We rely on them as heralds of our homecoming in a world with too few parades. They are our companions on a path seemingly solitary, yet we often pass them by without acknowledgment. Recognizing our own landmarks brings us to ourselves, to where our feet hit the cement, to here. Sharing these landmarks with others lifts us from this spot and catapults us into community. The Landmark Revelation Society holds all landmarks dear, from the personal to the official, from the temporal to the permanent. It is the Society’s mission that every landmark be honored and witnessed and the Society calls on you now, to join The Revelation.

While every Invisible City Audio Tour is about seeing what has always been with new eyes, Tour V, The Landmark Revelation Society, brings Tourists even closer to what is unknown in the familiar by revealing a shared landscape populated by landmarks of each contributing author’s choosing. Previous Invisible City Tours have moved along dictated routes through distinct neighborhoods. The Landmark tour, featuring award-winning writers from Los Angeles and New York, will allow Invisible City Tourists to choose their own path, be it an unexplored route or a favored walk. As the stories are told, the authors’ landmarks overlie those on the Tourists’ actual path, revealing what was always and never there before.

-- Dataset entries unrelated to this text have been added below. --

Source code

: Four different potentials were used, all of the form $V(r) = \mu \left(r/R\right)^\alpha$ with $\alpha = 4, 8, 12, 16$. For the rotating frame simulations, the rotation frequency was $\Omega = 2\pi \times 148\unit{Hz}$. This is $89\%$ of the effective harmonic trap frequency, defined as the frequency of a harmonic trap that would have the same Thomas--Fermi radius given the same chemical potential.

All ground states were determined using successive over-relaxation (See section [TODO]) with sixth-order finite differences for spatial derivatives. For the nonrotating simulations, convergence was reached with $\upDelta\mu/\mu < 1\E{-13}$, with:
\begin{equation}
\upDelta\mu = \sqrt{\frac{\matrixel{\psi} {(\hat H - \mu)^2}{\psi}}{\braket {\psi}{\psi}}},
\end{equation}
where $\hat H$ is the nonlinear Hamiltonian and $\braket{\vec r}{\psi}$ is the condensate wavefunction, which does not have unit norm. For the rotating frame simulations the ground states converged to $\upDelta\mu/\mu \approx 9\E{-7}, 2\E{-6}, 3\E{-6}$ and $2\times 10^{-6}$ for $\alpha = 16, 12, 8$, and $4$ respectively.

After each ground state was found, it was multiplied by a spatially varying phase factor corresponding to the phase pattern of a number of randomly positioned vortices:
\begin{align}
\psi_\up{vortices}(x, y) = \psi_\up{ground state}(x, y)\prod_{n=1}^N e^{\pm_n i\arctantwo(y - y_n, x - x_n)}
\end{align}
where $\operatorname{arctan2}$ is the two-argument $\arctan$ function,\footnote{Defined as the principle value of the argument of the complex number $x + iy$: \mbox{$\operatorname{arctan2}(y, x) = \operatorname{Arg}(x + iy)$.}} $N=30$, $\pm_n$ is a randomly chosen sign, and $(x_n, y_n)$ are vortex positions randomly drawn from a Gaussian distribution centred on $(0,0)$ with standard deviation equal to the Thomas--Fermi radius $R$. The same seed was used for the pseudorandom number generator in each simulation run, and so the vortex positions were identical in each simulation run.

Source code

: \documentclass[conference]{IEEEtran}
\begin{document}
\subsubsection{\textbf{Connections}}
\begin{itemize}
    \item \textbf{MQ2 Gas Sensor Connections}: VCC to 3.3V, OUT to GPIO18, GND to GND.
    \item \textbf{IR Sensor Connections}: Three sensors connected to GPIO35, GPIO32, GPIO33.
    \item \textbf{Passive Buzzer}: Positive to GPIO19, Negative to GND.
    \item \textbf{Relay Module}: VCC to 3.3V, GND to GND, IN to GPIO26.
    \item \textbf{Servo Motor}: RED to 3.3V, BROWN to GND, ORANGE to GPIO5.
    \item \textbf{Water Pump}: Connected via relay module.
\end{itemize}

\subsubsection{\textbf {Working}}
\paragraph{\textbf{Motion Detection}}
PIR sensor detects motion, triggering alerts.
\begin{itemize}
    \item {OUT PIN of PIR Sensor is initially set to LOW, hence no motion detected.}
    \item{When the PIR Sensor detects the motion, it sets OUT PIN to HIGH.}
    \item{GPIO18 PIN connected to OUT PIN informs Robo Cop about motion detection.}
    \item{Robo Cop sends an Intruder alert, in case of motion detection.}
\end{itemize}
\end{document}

Since Landmark Tourists choose their own route, they will be encouraged to print, draw, knit, or otherwise devise their own maps, including on them their personal landmarks. In lieu of the maps usually provided, Invisible City will offer Landmark Revelation kits. Kits will come complete with icons that Tourists can affix to their maps at intervals along their routes as well as stencils for Tourists to use to mark the actual places where the imaginary intersects the real (within the bounds of the law).  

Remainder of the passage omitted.